卓球における基本的なコースは、バック、フォア、ミドルの3種類となっている(厳密にはフォアミドルやバックミドルというのもあるが、難易度が高いため今回は割愛する)。練習や試合ではどうしてもバックかフォアの2択になりがちだが、3コースの中で最も有効なコースはミドルであると私は考えている。

理由は二つある。前提として、狙うコースはフォアでもバックでもできる限り卓球台の端が良いとされているが、端を狙う場合、少しのコントロールミスが命取りになってしまう。しかし、ミドルであればその心配がないのだ。これが一つ目の理由だ。

そして二つ目は、相手がミドルのボールに取り慣れていないということだ。普段の練習の中でミドルボールへの対応を練習している方はおそらくほとんどいないだろう。よってそのまま得点になるか、あるいは返球されても厳しいボールはなかなか返ってこないことが多い。

ミスをするリスクを最小限に留めて最大の効果を得られるため、ミドルへのボールは非常に有効なのだ。

ただし、これを試合の中で咄嗟に行うことは実は難しい。私もベンチコーチに入ったときに、「もっとミドルを上手に使おう」とアドバイスすることがあるが、残念ながらそれが即座に実行されることはほとんどない。その理由は簡単で、普段からミドルを攻める練習をしていないからだ。

練習でしていないことが試合で突然できるわけがない。だからこそ今回お伝えする練習内容が重要となるのだ。

そして、「意識的に狙う」よりも「意識はしていないが勝手にミドルへボールがいく」方が良い。「基礎打ちはなるべくサイドを割るコースを狙って、何も考えずとも厳しいコースへ打球が飛ぶようにすべき」という話を過去に紹介したが、それと同じで、意識せずともミドルへ打球できる身体の使い方を染み込ませておいて、ミドル攻めを無意識にできるようにするわけである。

そのための練習が冒頭で紹介した練習だ。

練習の具体的な内容

では、実際にやってみよう。

まずはサービスを出して、バックへ来たレシーブを回り込んで3球目攻撃する。このときのサービスは下回転サービスと書いたが、バック側へレシーブが来ることを想定したサービスであれば自分が一番得意なサービスで問題ない。

その後の回り込んでのフォアハンド3球目攻撃だが、私の場合は表ソフトのため「いけそう!」と判断したらスマッシュ、無理ならドライブで、相手のミドルへ叩き込む。このときは、当然のことながら試合を想定して「得点するぞ!」という意識で打球する。

そして、相手のブロックはこちらのバック側3分の2にランダムに返球してもらい、自分はそれを全てフォアハンドで攻撃する。このときは、足を動かしながらも、しっかりとミドルを狙っていこう。

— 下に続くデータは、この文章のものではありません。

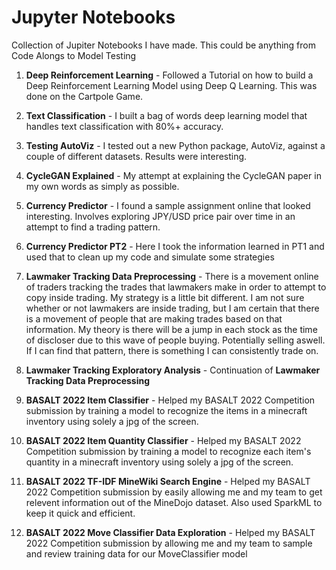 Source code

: # Jupyter Notebooks
Collection of Jupiter Notebooks I have made. This could be anything from Code Alongs to Model Testing

1. **Deep Reinforcement Learning** - Followed a Tutorial on how to build a Deep Reinforcement Learning Model using Deep Q Learning. This was done on the Cartpole Game.

2. **Text Classification** - I built a bag of words deep learning model that handles text classification with 80%+ accuracy.

3. **Testing AutoViz** - I tested out a new Python package, AutoViz, against a couple of different datasets. Results were interesting.

4. **CycleGAN Explained** - My attempt at explaining the CycleGAN paper in my own words as simply as possible.

5. **Currency Predictor** - I found a sample assignment online that looked interesting. Involves exploring JPY/USD price pair over time in an attempt to find a trading pattern.

6. **Currency Predictor PT2** - Here I took the information learned in PT1 and used that to clean up my code and simulate some strategies

7. **Lawmaker Tracking Data Preprocessing** - There is a movement online of traders tracking the trades that lawmakers make in order to attempt to copy inside trading. My strategy is a little bit different. I am not sure whether or not lawmakers are inside trading, but I am certain that there is a movement of people that are making trades based on that information. My theory is there will be a jump in each stock as the time of discloser due to this wave of people buying. Potentially selling aswell. If I can find that pattern, there is something I can consistently trade on.

8. **Lawmaker Tracking Exploratory Analysis** - Continuation of **Lawmaker Tracking Data Preprocessing** 

9. **BASALT 2022 Item Classifier** - Helped my BASALT 2022 Competition submission by training a model to recognize the items in a minecraft inventory using solely a jpg of the screen. 

10. **BASALT 2022 Item Quantity Classifier** - Helped my BASALT 2022 Competition submission by training a model to recognize each item's quantity in a minecraft inventory using solely a jpg of the screen. 

11. **BASALT 2022 TF-IDF MineWiki Search Engine** - Helped my BASALT 2022 Competition submission by easily allowing me and my team to get relevent information out of the MineDojo dataset. Also used SparkML to keep it quick and efficient.

12. **BASALT 2022 Move Classifier Data Exploration** - Helped my BASALT 2022 Competition submission by allowing me and my team to sample and review training data for our MoveClassifier model
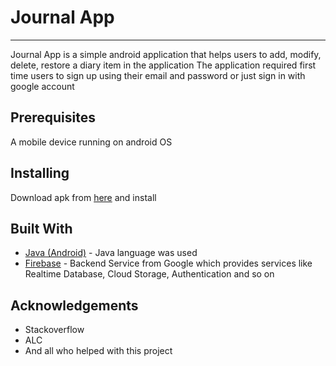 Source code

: <h1>Journal App</h1>
<hr>
<p>
  Journal App is a simple android application that helps users to add, modify, delete, restore a diary item in the application
  The application required first time users to sign up using their email and password or just sign in with google account
</p>

<h2>Prerequisites</h2>
<p>A mobile device running on android OS</p>

<h2>Installing</h2>
<p>Download apk from <a href="google.com" download target="_blank">here</a> and install</p>

<h2>Built With</h2>
<ul>
  <li><a href="https://developer.android.com/guide" target="_blank">Java (Android)</a> - Java language was used</li>
  <li><a href="https://firebase.google.com/" target="_blank">Firebase</a> - Backend Service from Google which provides services like Realtime Database, Cloud Storage, Authentication and so on</li>
</ul>

<h2>Acknowledgements</h2>
<ul>
  <li>Stackoverflow</li>
  <li>ALC</li>
  <li>And all who helped with this project</li>
</ul>


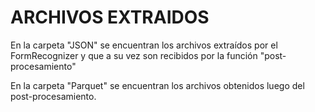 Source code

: # ARCHIVOS EXTRAIDOS

En la carpeta "JSON" se encuentran los archivos extraídos por el FormRecognizer y que a su vez son recibidos por la función "post-procesamiento"

En la carpeta "Parquet" se encuentran los archivos obtenidos luego del post-procesamiento.
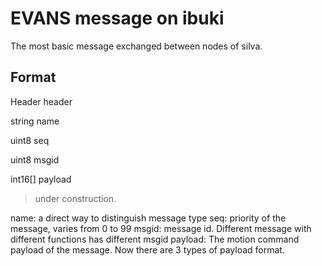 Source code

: # EVANS message on ibuki
The most basic message exchanged between nodes of silva.

## Format
Header header

string name

uint8 seq

uint8 msgid

int16[] payload


> under construction.

name: a direct way to distinguish message type
seq: priority of the message, varies from 0 to 99
msgid: message id. Different message with different functions has different msgid
payload: The motion command payload of the message. Now there are 3 types of payload format.
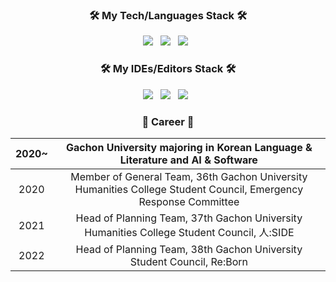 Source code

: <h3 align="center"></b>🛠 My Tech/Languages Stack 🛠</b></h3>
<p align="center">
<img src="https://img.shields.io/badge/C++-00599C?style=flat-square&logo=c%2B%2B&logoColor=white"/></a> &nbsp 
<img src="https://img.shields.io/badge/python-3670A0?style=for-the-badge&logo=python&logoColor=ffdd54"/></a> &nbsp 
<img src="https://img.shields.io/badge/Java-%23ED8B00.svg?style=for-the-badge&logo=java&logoColor=white"/></a> &nbsp </p>
<h3 align="center"></b>🛠 My IDEs/Editors Stack 🛠</b></h3>
<p align="center">
<img src="https://img.shields.io/badge/Visual%20Studio-5C2D91.svg?style=for-the-badge&logo=visual-studio&logoColor=white"/></a> &nbsp 
<img src="https://img.shields.io/badge/Visual%20Studio%20Code-0078d7.svg?style=for-the-badge&logo=visual-studio-code&logoColor=white"/></a> &nbsp 
<img src="https://img.shields.io/badge/Eclipse-FE7A16.svg?style=for-the-badge&logo=Eclipse&logoColor=white"/></a> &nbsp </p>
<h3 align="center"></b>💙 Career 💙</b></h3> 

|2020~|        Gachon University majoring in Korean Language & Literature and AI & Software       |
|:-----:|:-----------------------------------------------------------------------------------:|
|2020| Member of General Team, 36th Gachon University Humanities College Student Council, Emergency Response Committee|
|2021| Head of Planning Team, 37th Gachon University Humanities College Student Council, 人:SIDE|
|2022| Head of Planning Team, 38th Gachon University Student Council, Re:Born|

これは実践を意識した練習であり、ラリーを続けるための練習ではない。もちろん、全てのボールを100%の力で打つ必要はないが、「点を奪ってやるんだ」という意識を持ちながら、そしてきっちりとミドルを狙うことを意識しよう。

「ミドルを狙うだけでしょ?」と侮るなかれ。この練習をやってみると、正確にミドルにボールを集めることが意外と難しいことに気づくだろう。それだけ、普段やっていないことをやるのは大変だということである。

ブロック側の意識

最後に、本練習におけるブロックをするプレーヤーの意識についてお伝えする。

まずは台の真ん中に立って、バックハンドブロックでしっかりとミスせずに続けられるようになろう。相手の練習なので簡単にミスをしないというのは大前提だ。

そして、慣れてきたら立ち位置を通常の位置に戻して、バックハンドあるいはフォアハンドのブロックで対応しよう。試合の中でミドルが攻められたことを想定して対処するということだ。「フォアハンドで処理しないといけない」ということはなく、得意な方でオーケーだ。もちろんフォアとバック両方で対応できるようになれば理想である。

何よりも大切なのは、「ミドルに来る」と決まっているわけではないので、「全面に来る」という意識を持っておくことだ。そうしないと「練習のための練習」になってしまうので注意しよう。

そして細かい足使いも重要だ。自分のブロックが相手のバックサイドへ厳しくいったのなら、次球は自分のクロスに厳しく来ることを想定して、立ち位置をややバック側へ寄せるというように、1本ずつ足を動かすことも必ずしておきたい。

まとめ

いかがだっただろうか。今回は私が実際にやり込んだ練習メニューをお伝えした。本練習の応用として「レシーブをフォアに送ってもらって、相手のミドル対こちらのフォア側3分の2」という練習も併せてやってみると良いだろう。もちろんフォア側へレシーブが返ってくることを想定したサービスから、実践的なパターンでやることが必要となる。

現役時代、色々な練習メニューをやってきたが、この練習が最も試合に活きたと胸を張って言える。ミドルを攻めることは、特に中級者くらいのレベルでは非常に有効であるが、なかなか徹底まではできていないのが現実だろう。少ない練習時間で効率的に強くなるためにも、ぜひ取り組んでみてほしい。